Hécatombe au sommet de l’armée

Publié le 11 octobre 2004 Lecture : 5 minutes.

La Guinée-Bissau est-elle en passe de devenir la brebis galeuse de l’Afrique de l’Ouest ? Il n’est pas interdit de le penser après les sanglantes mutineries des 6 et 7 octobre. Au cours de ces folles journées de violences, le pouvoir du Premier ministre Carlos Gomes Junior a vacillé, tout comme d’ailleurs le dispositif international mis en place depuis un an par l’ONU, l’Union africaine, la Communauté des États de l’Afrique de l’Ouest (Cedeao) et la Communauté des pays de langue portugaise (CPLP) pour préserver une paix précaire dans un pays coutumier des insurrections militaires et des tentatives de putsch.
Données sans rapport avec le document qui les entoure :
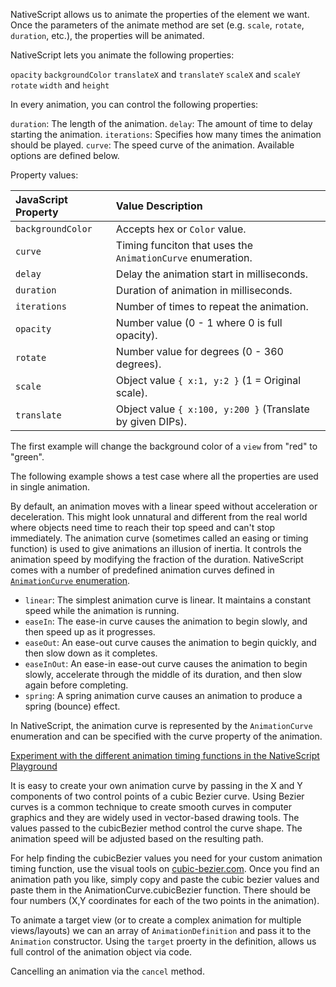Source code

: NativeScript allows us to animate the properties of the element we want. 
Once the parameters of the animate method are set (e.g. `scale`, `rotate`, `duration`, etc.), the properties will be animated.

NativeScript lets you animate the following properties:

`opacity`
`backgroundColor`
`translateX` and `translateY`
`scaleX` and `scaleY`
`rotate`
`width` and `height`

In every animation, you can control the following properties:

`duration`: The length of the animation.
`delay`: The amount of time to delay starting the animation.
`iterations`: Specifies how many times the animation should be played.
`curve`: The speed curve of the animation. Available options are defined below.

Property values:  

| JavaScript Property   | Value Description             |
|:----------------------|:------------------------------|
| `backgroundColor`     | Accepts hex or `Color` value. |
| `curve`               | Timing funciton that uses the `AnimationCurve` enumeration. |
| `delay`               | Delay the animation start in milliseconds. |
| `duration`            | Duration of animation in milliseconds. |
| `iterations`          | Number of times to repeat the animation. |
| `opacity`             | Number value (0 - 1 where 0 is full opacity). |
| `rotate`              | Number value for degrees (0 - 360 degrees). |
| `scale`               | Object value `{ x:1, y:2 }` (1 = Original scale). |
| `translate`           | Object value `{ x:100, y:200 }` (Translate by given DIPs). |


The first example will change the background color of a `view` from "red" to "green". 
<snippet id='animating-background-color'/>
<snippet id='animating-background-color-ts'/>

The following example shows a test case where all the properties are used in single animation.
<snippet id='animation-properties'/>
<snippet id='animation-properties-ts'/>

By default, an animation moves with a linear speed without acceleration or deceleration. This might look unnatural and different from the real world where objects need time to reach their top speed and can't stop immediately. The animation curve (sometimes called an easing or timing function) is used to give animations an illusion of inertia. It controls the animation speed by modifying the fraction of the duration. NativeScript comes with a number of predefined animation curves defined in [`AnimationCurve` enumeration](https://docs.nativescript.org/api-reference/modules/_ui_enums_.animationcurve).

- `linear`: The simplest animation curve is linear. It maintains a constant speed while the animation is running.
- `easeIn`: The ease-in curve causes the animation to begin slowly, and then speed up as it progresses. 
- `easeOut`: An ease-out curve causes the animation to begin quickly, and then slow down as it completes.
- `easeInOut`: An ease-in ease-out curve causes the animation to begin slowly, accelerate through the middle of its duration, and then slow again before completing.
- `spring`: A spring animation curve causes an animation to produce a spring (bounce) effect. 

In NativeScript, the animation curve is represented by the `AnimationCurve` enumeration and can be specified with the curve property of the animation.
<snippet id='using-animation-curve-enum'/>
<snippet id='using-animation-curve-enum-ts'/>

[Experiment with the different animation timing functions in the NativeScript Playground](https://play.nativescript.org/?template=play-tsc&id=RE7NqF&v=53)

It is easy to create your own animation curve by passing in the X and Y components of two control points of a cubic Bezier curve. 
Using Bezier curves is a common technique to create smooth curves in computer graphics and they are widely used in vector-based drawing tools. 
The values passed to the cubicBezier method control the curve shape. The animation speed will be adjusted based on the resulting path.

For help finding the cubicBezier values you need for your custom animation timing function, use the visual tools on [cubic-bezier.com](http://cubic-bezier.com). 
Once you find an animation path you like, simply copy and paste the cubic bezier values and paste them in the AnimationCurve.cubicBezier function. 
There should be four numbers (X,Y coordinates for each of the two points in the animation).

<snippet id='creating-cubic-bezier'/>
<snippet id='creating-cubic-bezier-ts'/>

To animate a target view (or to create a complex animation for multiple views/layouts) we can an array of `AnimationDefinition` and pass it to the `Animation` constructor.
Using the `target` proerty in the definition, allows us full control of the animation object via code.
<snippet id='animation-target'/>
<snippet id='animation-target-ts'/>

Cancelling an animation via the `cancel` method.
<snippet id='animation-cancel'/>
<snippet id='animation-cancel-ts'/>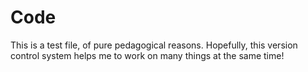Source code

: # Code

This is a test file, of pure pedagogical reasons.
Hopefully, this version control system helps me to work on many things at the same time!
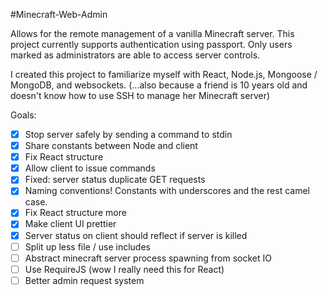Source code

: #Minecraft-Web-Admin

Allows for the remote management of a vanilla Minecraft server.  This project currently supports authentication using passport.  Only users marked as administrators are able to access server controls.

I created this project to familiarize myself with React, Node.js, Mongoose / MongoDB, and websockets.
(...also because a friend is 10 years old and doesn't know how to use SSH to manage her Minecraft server)

Goals:
- [x] Stop server safely by sending a command to stdin
- [x] Share constants between Node and client
- [x] Fix React structure
- [x] Allow client to issue commands
- [x] Fixed: server status duplicate GET requests
- [x] Naming conventions!  Constants with underscores and the rest camel case.
- [x] Fix React structure more
- [x] Make client UI prettier
- [x] Server status on client should reflect if server is killed
- [ ] Split up less file / use includes
- [ ] Abstract minecraft server process spawning from socket IO
- [ ] Use RequireJS (wow I really need this for React)
- [ ] Better admin request system
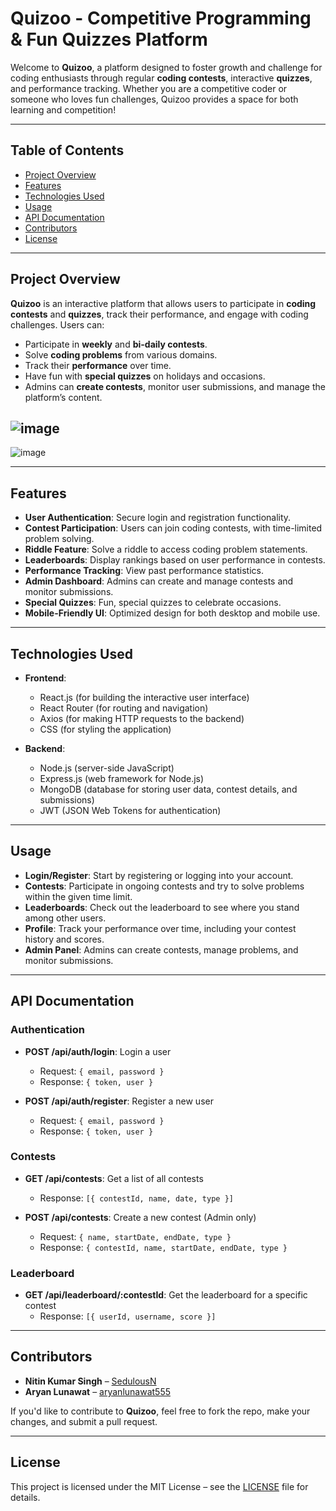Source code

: # **Quizoo - Competitive Programming & Fun Quizzes Platform**

Welcome to **Quizoo**, a platform designed to foster growth and challenge for coding enthusiasts through regular **coding contests**, interactive **quizzes**, and performance tracking. Whether you are a competitive coder or someone who loves fun challenges, Quizoo provides a space for both learning and competition!

---

## **Table of Contents**

- [Project Overview](#project-overview)
- [Features](#features)
- [Technologies Used](#technologies-used)
- [Usage](#usage)
- [API Documentation](#api-documentation)
- [Contributors](#contributors)
- [License](#license)

---

## **Project Overview**

**Quizoo** is an interactive platform that allows users to participate in **coding contests** and **quizzes**, track their performance, and engage with coding challenges. Users can:

- Participate in **weekly** and **bi-daily contests**.
- Solve **coding problems** from various domains.
- Track their **performance** over time.
- Have fun with **special quizzes** on holidays and occasions.
- Admins can **create contests**, monitor user submissions, and manage the platform’s content.

![image](https://github.com/user-attachments/assets/2427e2b4-0d8a-4f8b-99c3-a611ad8e2491)
---
![image](https://github.com/user-attachments/assets/c803aac9-ae45-4a69-9c11-85ba1e5f1e39)


---

## **Features**

- **User Authentication**: Secure login and registration functionality.
- **Contest Participation**: Users can join coding contests, with time-limited problem solving.
- **Riddle Feature**: Solve a riddle to access coding problem statements.
- **Leaderboards**: Display rankings based on user performance in contests.
- **Performance Tracking**: View past performance statistics.
- **Admin Dashboard**: Admins can create and manage contests and monitor submissions.
- **Special Quizzes**: Fun, special quizzes to celebrate occasions.
- **Mobile-Friendly UI**: Optimized design for both desktop and mobile use.

---

## **Technologies Used**

- **Frontend**:
  - React.js (for building the interactive user interface)
  - React Router (for routing and navigation)
  - Axios (for making HTTP requests to the backend)
  - CSS (for styling the application)
  
- **Backend**:
  - Node.js (server-side JavaScript)
  - Express.js (web framework for Node.js)
  - MongoDB (database for storing user data, contest details, and submissions)
  - JWT (JSON Web Tokens for authentication)

---

## **Usage**

- **Login/Register**: Start by registering or logging into your account.
- **Contests**: Participate in ongoing contests and try to solve problems within the given time limit.
- **Leaderboards**: Check out the leaderboard to see where you stand among other users.
- **Profile**: Track your performance over time, including your contest history and scores.
- **Admin Panel**: Admins can create contests, manage problems, and monitor submissions.

---

## **API Documentation**

### **Authentication**

- **POST /api/auth/login**: Login a user
  - Request: `{ email, password }`
  - Response: `{ token, user }`

- **POST /api/auth/register**: Register a new user
  - Request: `{ email, password }`
  - Response: `{ token, user }`

### **Contests**

- **GET /api/contests**: Get a list of all contests
  - Response: `[{ contestId, name, date, type }]`

- **POST /api/contests**: Create a new contest (Admin only)
  - Request: `{ name, startDate, endDate, type }`
  - Response: `{ contestId, name, startDate, endDate, type }`

### **Leaderboard**

- **GET /api/leaderboard/:contestId**: Get the leaderboard for a specific contest
  - Response: `[{ userId, username, score }]`

---

## **Contributors**

- **Nitin Kumar Singh** – [SedulousN](https://github.com/SedulousN)
- **Aryan Lunawat** – [aryanlunawat555](https://github.com/aryanlunawat555)

If you'd like to contribute to **Quizoo**, feel free to fork the repo, make your changes, and submit a pull request.

---

## **License**

This project is licensed under the MIT License – see the [LICENSE](LICENSE) file for details.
Des militaires lourdement armés ont donc une nouvelle fois envahi les rues de la capitale, Bissau, en lâchant des rafales en l’air, histoire de rappeler que, dans un pays qui a acquis son indépendance de haute lutte, la Grande Muette a encore son mot à dire. Dans un document portant la signature d’un de leurs chefs, le major Bautelante Na Man, les mutins réclament le paiement des arriérés de soldes des mois d’octobre et novembre 2003, le règlement des impayés dus à leurs camarades mobilisés au sein de la Mission des Nations unies au Liberia (Minul). Ils « exigent » des pensions pour les familles de leurs camarades tombés lors de cette opération de maintien de la paix, le remboursement par la hiérarchie « des 44,5 millions de F CFA offerts à leur bataillon par le chef de l’État intérimaire, Henrique Perreira Rosa », ainsi que la normalisation de la situation de leurs camarades impliqués, ces dernières années, dans des opérations de déstabilisation. Quelque 650 militaires bissauguinéens servent, aujourd’hui encore, au sein de la Minul.
Les soldats en colère dénoncent par ailleurs le « manque de circulation de l’information au sein de l’armée », « l’insensibilité des chefs militaires par rapport aux hommes de troupes », les conditions d’existence « inhumaines » dans les casernes, le « haut degré de corruption » de leurs chefs, le clientélisme dans l’attribution des promotions et la « distribution inéquitable des salaires dans l’armée ». Dans la confusion générale qui règne alors dans la capitale, on apprend l’assassinat du chef d’état-major de l’armée, le général Verissimo Correia Seabra, jusque-là considéré comme « l’homme fort » du pays. Tué à bout portant d’une balle dans la tête, alors qu’il négociait, assis dans un canapé, avec les mutins, raconte une source privilégiée, au Sénégal voisin, dont le destin – crise irrédentiste en Casamance oblige – est étroitement lié à celui de l’ancienne colonie portugaise.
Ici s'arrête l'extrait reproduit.